Start at the line in the entries below that contains "El escrito de", stop at the line that contains "En caso de no", and output exactly the lines in that span, both ends included.

-*-*-

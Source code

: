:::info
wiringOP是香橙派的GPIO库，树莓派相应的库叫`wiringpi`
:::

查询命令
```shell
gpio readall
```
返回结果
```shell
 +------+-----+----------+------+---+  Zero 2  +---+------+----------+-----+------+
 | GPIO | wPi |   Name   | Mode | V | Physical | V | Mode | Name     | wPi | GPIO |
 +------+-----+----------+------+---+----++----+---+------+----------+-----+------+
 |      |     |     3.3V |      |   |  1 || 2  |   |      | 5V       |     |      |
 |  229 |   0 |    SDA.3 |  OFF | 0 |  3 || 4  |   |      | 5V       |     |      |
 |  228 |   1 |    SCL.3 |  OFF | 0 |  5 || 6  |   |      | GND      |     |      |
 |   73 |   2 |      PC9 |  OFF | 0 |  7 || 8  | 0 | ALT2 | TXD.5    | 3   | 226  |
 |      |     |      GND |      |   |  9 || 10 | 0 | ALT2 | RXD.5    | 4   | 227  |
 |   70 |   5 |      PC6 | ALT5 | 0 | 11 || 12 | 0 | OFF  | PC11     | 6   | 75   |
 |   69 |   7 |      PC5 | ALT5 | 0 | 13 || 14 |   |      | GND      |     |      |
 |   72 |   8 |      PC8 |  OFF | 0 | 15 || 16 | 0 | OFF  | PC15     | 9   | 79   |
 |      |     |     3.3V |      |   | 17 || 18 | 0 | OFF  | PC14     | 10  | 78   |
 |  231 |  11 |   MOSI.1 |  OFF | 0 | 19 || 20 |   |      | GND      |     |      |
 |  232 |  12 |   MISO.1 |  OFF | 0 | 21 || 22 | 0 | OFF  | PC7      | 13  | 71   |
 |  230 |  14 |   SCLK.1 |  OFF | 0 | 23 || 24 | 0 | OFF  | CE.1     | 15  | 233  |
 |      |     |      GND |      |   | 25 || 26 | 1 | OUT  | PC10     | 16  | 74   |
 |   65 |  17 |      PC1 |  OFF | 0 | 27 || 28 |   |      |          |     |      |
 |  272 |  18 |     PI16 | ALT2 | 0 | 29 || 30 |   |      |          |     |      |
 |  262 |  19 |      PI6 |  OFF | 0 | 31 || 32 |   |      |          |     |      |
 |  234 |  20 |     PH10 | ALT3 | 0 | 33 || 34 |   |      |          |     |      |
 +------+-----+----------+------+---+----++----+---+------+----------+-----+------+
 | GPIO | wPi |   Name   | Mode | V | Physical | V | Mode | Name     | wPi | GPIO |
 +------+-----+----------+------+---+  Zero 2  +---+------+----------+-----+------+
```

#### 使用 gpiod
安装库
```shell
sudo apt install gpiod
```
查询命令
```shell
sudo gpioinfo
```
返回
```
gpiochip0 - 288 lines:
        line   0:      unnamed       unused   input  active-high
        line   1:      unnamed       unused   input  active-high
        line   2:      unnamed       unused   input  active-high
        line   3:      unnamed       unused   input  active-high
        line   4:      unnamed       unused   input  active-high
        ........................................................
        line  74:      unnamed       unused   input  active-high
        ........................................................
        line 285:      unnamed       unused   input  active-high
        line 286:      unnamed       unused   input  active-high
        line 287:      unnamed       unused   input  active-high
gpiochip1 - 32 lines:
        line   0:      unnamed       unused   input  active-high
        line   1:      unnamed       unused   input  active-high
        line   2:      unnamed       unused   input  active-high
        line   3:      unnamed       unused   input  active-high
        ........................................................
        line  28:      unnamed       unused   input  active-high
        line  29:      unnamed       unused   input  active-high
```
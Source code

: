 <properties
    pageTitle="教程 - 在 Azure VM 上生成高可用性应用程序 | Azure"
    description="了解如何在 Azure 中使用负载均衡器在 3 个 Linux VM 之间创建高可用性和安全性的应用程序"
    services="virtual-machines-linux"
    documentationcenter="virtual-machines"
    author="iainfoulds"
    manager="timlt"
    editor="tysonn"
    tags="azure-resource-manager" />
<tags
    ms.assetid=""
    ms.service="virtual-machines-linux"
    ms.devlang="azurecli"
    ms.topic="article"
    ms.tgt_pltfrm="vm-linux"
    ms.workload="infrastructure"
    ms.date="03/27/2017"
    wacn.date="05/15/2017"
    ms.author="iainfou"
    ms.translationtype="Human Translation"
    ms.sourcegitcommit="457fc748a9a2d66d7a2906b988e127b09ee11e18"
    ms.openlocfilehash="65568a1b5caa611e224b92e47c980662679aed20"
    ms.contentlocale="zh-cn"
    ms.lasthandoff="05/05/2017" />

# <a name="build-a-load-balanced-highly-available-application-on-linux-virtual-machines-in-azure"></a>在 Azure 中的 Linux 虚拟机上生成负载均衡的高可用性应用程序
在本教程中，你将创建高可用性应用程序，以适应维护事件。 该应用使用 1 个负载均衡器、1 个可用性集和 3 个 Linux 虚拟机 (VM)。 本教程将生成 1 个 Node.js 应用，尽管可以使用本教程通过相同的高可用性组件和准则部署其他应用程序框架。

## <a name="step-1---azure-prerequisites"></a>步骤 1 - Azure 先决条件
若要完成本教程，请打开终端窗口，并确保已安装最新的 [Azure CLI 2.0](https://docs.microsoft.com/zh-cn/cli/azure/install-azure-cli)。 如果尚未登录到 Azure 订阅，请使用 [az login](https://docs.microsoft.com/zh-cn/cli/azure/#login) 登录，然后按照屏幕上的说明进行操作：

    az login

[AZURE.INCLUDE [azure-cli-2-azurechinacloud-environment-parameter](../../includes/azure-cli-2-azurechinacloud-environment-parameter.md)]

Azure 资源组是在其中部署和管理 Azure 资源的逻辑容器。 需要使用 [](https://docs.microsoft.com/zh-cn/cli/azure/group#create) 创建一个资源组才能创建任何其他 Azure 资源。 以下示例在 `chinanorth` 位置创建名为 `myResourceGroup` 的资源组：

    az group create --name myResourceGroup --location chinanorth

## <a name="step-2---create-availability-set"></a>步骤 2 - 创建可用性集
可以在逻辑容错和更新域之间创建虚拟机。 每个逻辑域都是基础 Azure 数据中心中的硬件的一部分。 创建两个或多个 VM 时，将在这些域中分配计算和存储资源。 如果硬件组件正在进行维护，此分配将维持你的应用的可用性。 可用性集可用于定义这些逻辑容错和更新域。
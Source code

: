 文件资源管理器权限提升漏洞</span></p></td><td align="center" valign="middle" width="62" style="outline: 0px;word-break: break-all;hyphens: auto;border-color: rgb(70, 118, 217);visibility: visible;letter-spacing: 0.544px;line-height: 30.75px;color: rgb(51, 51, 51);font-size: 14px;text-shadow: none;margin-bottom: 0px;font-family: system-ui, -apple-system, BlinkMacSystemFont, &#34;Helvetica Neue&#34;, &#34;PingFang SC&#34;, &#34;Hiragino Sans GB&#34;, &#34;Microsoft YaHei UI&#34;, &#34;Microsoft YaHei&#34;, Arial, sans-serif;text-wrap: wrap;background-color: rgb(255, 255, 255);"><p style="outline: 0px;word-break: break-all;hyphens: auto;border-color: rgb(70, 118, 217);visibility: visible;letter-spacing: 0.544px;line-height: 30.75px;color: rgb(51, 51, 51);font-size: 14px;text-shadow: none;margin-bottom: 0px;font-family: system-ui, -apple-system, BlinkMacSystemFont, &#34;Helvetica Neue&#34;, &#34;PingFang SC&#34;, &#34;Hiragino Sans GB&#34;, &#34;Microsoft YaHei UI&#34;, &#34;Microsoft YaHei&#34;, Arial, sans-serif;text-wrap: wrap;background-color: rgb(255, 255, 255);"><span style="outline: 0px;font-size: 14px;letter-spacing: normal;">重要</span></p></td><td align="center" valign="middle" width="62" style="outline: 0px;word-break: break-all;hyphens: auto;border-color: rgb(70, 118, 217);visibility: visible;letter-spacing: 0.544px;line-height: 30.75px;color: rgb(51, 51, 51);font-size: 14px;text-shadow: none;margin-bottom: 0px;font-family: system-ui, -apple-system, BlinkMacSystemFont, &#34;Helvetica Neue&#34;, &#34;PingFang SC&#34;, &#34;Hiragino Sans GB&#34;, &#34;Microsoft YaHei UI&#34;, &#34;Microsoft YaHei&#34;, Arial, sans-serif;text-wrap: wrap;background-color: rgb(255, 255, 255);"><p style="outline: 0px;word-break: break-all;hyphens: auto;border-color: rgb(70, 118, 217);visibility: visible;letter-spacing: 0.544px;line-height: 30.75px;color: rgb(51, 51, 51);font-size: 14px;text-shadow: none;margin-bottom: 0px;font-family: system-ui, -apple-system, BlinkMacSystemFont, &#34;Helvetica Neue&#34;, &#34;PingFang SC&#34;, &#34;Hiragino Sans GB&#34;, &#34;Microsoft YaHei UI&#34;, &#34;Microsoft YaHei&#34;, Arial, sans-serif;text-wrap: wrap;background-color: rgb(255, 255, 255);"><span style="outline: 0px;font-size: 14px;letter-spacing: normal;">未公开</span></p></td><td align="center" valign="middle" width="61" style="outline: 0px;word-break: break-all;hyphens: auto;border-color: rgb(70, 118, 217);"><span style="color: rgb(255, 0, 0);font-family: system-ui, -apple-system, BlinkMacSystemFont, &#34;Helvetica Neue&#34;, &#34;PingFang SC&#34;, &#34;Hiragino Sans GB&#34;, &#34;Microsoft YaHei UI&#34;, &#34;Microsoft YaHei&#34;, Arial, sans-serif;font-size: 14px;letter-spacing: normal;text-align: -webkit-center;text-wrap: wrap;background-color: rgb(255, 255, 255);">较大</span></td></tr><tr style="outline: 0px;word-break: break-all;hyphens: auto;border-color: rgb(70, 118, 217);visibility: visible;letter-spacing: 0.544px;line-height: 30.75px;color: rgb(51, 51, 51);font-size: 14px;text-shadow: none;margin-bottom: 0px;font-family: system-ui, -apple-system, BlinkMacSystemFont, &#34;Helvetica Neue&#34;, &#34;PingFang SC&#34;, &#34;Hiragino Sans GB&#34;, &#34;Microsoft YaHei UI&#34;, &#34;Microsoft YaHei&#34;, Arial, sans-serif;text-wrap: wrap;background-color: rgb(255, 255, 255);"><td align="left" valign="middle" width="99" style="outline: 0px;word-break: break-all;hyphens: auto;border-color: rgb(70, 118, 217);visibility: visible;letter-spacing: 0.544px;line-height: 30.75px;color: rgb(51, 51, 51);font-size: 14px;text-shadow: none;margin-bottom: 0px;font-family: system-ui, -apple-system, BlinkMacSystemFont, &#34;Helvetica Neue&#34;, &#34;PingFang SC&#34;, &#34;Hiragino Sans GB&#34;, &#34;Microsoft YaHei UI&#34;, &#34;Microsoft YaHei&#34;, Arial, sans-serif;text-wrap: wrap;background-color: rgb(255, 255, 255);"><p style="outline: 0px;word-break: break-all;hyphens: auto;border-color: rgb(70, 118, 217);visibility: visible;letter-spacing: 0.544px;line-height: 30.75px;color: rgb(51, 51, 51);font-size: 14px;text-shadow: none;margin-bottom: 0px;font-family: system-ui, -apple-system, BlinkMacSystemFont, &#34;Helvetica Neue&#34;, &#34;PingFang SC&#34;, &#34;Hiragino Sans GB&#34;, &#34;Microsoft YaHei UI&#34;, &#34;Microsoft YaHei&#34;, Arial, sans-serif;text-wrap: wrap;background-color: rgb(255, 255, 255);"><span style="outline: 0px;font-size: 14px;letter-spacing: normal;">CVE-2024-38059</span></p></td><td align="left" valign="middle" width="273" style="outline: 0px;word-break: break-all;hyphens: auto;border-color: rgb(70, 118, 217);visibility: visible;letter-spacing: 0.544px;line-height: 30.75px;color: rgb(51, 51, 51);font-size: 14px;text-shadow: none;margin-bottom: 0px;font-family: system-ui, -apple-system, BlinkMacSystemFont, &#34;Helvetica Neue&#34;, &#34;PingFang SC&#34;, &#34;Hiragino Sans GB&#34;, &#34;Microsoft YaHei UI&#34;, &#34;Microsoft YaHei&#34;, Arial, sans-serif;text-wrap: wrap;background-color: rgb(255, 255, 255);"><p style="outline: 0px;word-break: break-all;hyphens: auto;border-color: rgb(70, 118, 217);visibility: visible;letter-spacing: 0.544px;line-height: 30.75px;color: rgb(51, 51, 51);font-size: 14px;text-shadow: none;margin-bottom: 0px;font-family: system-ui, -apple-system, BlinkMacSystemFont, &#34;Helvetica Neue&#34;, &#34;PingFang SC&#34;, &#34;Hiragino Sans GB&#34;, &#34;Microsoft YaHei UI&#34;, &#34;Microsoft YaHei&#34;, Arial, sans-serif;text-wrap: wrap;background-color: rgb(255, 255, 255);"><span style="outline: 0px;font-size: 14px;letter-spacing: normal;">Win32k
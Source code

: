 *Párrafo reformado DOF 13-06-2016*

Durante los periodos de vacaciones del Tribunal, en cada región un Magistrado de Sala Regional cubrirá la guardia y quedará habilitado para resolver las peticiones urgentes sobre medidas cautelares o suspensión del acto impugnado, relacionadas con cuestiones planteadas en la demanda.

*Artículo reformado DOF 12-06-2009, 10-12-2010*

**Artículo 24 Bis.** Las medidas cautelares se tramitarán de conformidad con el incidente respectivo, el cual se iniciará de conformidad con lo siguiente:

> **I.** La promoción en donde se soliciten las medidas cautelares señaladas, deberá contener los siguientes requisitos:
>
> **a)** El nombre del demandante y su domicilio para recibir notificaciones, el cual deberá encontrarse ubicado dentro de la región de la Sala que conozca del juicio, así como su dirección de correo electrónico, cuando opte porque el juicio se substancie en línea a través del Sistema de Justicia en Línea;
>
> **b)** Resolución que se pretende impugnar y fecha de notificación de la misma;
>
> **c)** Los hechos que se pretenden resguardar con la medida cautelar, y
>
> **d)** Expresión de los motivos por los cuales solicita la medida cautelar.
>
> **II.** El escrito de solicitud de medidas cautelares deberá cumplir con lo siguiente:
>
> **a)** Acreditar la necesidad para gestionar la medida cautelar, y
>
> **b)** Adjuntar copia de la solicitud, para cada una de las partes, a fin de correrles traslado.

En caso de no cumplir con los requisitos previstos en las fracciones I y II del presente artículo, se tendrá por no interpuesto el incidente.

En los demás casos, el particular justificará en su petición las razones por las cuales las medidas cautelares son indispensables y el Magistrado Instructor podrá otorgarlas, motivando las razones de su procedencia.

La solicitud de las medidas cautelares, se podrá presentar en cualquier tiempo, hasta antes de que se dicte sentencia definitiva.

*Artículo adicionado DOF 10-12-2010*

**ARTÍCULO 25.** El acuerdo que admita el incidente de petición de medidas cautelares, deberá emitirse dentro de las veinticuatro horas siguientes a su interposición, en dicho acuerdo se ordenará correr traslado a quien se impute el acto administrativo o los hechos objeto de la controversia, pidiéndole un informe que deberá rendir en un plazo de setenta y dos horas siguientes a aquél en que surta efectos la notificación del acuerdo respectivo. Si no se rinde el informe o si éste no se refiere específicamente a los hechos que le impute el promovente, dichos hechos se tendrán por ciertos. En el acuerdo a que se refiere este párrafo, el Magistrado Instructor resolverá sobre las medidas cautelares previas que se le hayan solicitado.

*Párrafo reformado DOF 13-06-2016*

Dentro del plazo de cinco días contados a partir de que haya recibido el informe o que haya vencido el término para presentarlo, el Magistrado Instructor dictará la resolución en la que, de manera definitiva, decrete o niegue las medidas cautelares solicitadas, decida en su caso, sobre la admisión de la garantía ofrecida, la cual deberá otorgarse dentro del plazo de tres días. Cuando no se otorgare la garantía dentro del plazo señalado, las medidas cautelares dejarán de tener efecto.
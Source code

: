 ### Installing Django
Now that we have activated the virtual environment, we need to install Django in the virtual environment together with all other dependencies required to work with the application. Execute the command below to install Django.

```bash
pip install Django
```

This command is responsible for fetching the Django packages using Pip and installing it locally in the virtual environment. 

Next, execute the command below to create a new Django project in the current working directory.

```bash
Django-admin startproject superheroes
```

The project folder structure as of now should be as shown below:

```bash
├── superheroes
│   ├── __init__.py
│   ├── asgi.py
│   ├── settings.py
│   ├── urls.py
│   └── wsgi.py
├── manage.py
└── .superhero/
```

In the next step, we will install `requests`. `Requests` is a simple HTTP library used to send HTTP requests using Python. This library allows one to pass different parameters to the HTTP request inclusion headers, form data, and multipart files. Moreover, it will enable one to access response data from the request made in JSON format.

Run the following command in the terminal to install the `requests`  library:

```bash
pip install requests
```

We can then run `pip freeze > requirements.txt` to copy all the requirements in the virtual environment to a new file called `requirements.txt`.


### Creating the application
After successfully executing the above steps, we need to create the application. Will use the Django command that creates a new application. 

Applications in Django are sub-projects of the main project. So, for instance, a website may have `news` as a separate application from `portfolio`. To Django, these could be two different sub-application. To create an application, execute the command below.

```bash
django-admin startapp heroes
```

-*-*-

EXERCISE RESULT —
> **II.** El escrito de solicitud de medidas cautelares deberá cumplir con lo siguiente:
>
> **a)** Acreditar la necesidad para gestionar la medida cautelar, y
>
> **b)** Adjuntar copia de la solicitud, para cada una de las partes, a fin de correrles traslado.

En caso de no cumplir con los requisitos previstos en las fracciones I y II del presente artículo, se tendrá por no interpuesto el incidente.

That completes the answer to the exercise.